What is expected
Beginning at the top of the data below, write out every line exactly until you reach the line with "in each cassette.", and include that line.

Input data
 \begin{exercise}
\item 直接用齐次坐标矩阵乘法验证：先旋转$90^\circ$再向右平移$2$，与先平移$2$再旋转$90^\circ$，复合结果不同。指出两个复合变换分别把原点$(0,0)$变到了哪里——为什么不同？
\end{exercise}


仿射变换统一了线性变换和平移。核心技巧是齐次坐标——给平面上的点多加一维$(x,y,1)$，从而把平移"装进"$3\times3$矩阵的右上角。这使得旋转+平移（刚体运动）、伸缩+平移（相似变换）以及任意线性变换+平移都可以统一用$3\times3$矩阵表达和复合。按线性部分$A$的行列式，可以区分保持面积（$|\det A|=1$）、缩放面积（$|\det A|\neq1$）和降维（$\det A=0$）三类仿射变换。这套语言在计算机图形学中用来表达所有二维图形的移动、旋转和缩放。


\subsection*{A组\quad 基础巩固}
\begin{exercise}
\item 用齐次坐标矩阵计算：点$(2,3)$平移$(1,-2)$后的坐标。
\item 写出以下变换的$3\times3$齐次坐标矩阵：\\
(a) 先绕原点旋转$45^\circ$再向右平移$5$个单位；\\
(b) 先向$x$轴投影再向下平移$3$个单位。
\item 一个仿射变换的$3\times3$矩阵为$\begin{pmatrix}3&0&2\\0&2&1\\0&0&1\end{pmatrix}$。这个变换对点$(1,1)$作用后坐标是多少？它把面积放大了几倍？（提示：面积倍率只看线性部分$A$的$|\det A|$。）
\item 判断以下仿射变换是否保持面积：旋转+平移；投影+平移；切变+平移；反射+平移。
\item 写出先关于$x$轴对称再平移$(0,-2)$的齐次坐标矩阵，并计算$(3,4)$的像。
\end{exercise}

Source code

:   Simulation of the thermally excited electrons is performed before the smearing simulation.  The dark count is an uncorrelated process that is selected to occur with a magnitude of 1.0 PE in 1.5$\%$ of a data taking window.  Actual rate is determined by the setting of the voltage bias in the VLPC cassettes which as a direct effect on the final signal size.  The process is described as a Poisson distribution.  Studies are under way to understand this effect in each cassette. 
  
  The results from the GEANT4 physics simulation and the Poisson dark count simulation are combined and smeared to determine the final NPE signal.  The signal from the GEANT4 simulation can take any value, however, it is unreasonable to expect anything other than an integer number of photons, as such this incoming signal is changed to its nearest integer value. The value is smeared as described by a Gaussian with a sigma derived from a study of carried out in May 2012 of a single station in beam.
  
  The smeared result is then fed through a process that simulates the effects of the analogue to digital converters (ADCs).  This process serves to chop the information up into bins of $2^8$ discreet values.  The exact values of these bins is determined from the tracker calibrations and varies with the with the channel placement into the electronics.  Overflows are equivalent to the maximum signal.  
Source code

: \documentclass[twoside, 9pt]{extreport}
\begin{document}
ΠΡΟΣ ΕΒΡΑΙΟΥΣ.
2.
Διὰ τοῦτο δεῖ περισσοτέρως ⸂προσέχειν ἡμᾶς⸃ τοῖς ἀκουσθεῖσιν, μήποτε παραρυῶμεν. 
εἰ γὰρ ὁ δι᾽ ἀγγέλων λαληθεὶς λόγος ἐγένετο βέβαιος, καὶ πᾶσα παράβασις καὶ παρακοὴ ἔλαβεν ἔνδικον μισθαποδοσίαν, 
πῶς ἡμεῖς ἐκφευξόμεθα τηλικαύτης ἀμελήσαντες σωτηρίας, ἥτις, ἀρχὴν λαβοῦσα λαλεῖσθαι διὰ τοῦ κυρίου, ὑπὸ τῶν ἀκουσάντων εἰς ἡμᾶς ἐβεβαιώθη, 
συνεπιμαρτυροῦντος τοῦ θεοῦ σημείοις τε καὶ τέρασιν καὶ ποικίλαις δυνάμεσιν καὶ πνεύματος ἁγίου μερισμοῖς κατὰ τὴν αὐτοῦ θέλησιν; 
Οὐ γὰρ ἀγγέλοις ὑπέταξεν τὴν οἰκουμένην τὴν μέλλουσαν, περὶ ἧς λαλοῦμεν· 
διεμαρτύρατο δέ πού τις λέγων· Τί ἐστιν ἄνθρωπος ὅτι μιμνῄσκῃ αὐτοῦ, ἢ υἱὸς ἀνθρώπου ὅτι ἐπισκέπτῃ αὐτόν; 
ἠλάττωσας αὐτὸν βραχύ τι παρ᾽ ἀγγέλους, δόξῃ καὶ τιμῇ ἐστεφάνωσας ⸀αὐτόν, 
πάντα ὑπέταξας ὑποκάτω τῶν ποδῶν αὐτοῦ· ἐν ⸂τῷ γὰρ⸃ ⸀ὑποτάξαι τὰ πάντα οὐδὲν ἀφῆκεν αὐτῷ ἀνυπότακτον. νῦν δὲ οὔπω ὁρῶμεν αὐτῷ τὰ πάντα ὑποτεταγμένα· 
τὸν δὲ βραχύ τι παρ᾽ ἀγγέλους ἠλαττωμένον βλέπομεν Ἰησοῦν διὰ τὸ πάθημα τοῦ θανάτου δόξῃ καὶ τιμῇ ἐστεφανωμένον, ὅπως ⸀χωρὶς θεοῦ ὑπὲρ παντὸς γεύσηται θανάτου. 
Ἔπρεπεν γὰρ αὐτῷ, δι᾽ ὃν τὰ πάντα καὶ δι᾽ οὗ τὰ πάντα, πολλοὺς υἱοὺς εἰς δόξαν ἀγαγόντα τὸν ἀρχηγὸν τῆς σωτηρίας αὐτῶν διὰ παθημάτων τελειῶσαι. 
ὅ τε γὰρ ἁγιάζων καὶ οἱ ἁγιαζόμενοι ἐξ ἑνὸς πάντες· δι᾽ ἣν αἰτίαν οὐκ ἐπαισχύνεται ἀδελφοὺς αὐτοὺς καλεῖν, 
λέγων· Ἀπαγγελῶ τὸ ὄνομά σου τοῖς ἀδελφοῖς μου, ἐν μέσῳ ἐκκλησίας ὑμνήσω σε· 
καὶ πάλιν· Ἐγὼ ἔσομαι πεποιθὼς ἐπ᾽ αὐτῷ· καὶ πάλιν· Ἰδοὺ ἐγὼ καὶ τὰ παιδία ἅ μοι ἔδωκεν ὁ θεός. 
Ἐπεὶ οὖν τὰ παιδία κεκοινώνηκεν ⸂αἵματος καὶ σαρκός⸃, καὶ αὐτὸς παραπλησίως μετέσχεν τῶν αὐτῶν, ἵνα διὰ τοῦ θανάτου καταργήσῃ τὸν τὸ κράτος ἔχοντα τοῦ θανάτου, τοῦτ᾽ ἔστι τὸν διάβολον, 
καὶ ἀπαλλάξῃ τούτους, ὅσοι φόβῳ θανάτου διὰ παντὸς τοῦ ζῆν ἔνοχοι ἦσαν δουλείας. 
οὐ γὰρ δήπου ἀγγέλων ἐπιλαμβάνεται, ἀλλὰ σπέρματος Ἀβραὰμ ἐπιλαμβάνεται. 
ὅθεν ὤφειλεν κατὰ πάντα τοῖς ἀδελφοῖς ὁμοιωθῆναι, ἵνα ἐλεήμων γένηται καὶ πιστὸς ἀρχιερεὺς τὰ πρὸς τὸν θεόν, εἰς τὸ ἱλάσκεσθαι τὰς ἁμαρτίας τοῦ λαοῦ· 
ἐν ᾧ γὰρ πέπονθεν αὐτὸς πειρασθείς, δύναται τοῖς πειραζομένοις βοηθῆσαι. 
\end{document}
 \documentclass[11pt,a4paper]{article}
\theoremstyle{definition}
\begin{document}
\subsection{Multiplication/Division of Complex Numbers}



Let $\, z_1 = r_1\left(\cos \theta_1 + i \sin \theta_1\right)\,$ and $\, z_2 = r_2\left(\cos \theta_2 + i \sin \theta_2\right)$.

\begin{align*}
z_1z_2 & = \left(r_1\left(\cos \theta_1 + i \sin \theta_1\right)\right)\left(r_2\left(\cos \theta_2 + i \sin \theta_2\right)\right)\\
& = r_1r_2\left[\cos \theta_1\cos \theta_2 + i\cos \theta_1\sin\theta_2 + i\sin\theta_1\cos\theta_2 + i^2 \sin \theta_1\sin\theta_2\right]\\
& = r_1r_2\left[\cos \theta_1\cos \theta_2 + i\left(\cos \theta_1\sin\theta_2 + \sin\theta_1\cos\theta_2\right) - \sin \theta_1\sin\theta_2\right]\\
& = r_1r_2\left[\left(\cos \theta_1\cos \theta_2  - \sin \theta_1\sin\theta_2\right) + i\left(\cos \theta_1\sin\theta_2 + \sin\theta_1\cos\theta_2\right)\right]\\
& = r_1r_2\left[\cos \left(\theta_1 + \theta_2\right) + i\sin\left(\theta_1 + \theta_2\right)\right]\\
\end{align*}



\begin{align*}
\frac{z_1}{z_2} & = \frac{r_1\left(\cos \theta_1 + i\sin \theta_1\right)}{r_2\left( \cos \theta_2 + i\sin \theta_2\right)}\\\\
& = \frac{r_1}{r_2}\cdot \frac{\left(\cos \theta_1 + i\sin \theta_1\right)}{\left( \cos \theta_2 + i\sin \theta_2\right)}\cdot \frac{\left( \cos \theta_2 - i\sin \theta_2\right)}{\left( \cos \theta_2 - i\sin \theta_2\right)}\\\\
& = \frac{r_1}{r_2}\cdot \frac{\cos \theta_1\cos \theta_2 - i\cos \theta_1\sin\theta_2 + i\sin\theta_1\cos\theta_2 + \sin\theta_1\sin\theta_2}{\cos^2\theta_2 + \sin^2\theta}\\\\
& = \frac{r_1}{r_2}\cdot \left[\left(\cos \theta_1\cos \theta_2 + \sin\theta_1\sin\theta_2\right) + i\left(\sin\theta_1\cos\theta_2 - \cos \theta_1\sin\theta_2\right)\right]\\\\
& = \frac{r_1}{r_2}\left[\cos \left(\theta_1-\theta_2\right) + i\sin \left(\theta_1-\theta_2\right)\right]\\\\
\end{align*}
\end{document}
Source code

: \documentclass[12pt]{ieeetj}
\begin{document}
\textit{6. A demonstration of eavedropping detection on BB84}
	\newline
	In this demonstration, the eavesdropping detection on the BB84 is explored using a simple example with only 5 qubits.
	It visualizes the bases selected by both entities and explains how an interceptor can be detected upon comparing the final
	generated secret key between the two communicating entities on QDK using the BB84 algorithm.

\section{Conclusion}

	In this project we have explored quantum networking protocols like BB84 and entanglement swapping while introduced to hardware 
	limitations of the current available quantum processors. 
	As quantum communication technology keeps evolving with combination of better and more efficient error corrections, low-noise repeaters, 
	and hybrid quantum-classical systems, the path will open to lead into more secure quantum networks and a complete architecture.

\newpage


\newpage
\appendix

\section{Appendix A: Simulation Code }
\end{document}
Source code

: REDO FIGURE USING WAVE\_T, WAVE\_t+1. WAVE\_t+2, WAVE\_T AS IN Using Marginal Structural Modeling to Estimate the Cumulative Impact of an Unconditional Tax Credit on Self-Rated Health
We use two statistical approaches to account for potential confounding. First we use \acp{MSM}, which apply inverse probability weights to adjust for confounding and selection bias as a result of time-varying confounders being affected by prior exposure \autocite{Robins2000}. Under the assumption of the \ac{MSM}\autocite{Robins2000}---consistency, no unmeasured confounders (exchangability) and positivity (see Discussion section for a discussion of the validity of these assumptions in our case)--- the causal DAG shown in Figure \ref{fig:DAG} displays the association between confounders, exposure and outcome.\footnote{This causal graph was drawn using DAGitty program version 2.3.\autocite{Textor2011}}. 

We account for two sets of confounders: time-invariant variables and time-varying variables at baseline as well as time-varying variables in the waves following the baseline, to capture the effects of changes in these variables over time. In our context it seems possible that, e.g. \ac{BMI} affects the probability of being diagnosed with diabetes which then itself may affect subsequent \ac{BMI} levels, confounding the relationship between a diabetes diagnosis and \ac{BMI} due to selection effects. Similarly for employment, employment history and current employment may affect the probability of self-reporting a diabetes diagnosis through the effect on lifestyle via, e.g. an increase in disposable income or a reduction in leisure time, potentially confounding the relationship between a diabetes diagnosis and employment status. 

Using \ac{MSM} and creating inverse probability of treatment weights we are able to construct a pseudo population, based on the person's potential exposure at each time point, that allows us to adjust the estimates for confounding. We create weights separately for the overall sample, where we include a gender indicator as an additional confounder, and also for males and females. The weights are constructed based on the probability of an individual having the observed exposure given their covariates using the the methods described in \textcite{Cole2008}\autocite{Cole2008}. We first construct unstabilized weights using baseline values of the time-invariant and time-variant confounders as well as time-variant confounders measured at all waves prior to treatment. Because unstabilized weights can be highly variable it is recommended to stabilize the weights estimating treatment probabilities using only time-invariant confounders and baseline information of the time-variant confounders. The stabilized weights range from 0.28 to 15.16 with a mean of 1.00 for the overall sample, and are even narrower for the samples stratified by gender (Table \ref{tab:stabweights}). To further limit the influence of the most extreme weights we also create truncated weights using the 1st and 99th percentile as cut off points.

Answer below
 \begin{exercise}
\item 直接用齐次坐标矩阵乘法验证：先旋转$90^\circ$再向右平移$2$，与先平移$2$再旋转$90^\circ$，复合结果不同。指出两个复合变换分别把原点$(0,0)$变到了哪里——为什么不同？
\end{exercise}


仿射变换统一了线性变换和平移。核心技巧是齐次坐标——给平面上的点多加一维$(x,y,1)$，从而把平移"装进"$3\times3$矩阵的右上角。这使得旋转+平移（刚体运动）、伸缩+平移（相似变换）以及任意线性变换+平移都可以统一用$3\times3$矩阵表达和复合。按线性部分$A$的行列式，可以区分保持面积（$|\det A|=1$）、缩放面积（$|\det A|\neq1$）和降维（$\det A=0$）三类仿射变换。这套语言在计算机图形学中用来表达所有二维图形的移动、旋转和缩放。


\subsection*{A组\quad 基础巩固}
\begin{exercise}
\item 用齐次坐标矩阵计算：点$(2,3)$平移$(1,-2)$后的坐标。
\item 写出以下变换的$3\times3$齐次坐标矩阵：\\
(a) 先绕原点旋转$45^\circ$再向右平移$5$个单位；\\
(b) 先向$x$轴投影再向下平移$3$个单位。
\item 一个仿射变换的$3\times3$矩阵为$\begin{pmatrix}3&0&2\\0&2&1\\0&0&1\end{pmatrix}$。这个变换对点$(1,1)$作用后坐标是多少？它把面积放大了几倍？（提示：面积倍率只看线性部分$A$的$|\det A|$。）
\item 判断以下仿射变换是否保持面积：旋转+平移；投影+平移；切变+平移；反射+平移。
\item 写出先关于$x$轴对称再平移$(0,-2)$的齐次坐标矩阵，并计算$(3,4)$的像。
\end{exercise}

Source code

:   Simulation of the thermally excited electrons is performed before the smearing simulation.  The dark count is an uncorrelated process that is selected to occur with a magnitude of 1.0 PE in 1.5$\%$ of a data taking window.  Actual rate is determined by the setting of the voltage bias in the VLPC cassettes which as a direct effect on the final signal size.  The process is described as a Poisson distribution.  Studies are under way to understand this effect in each cassette. 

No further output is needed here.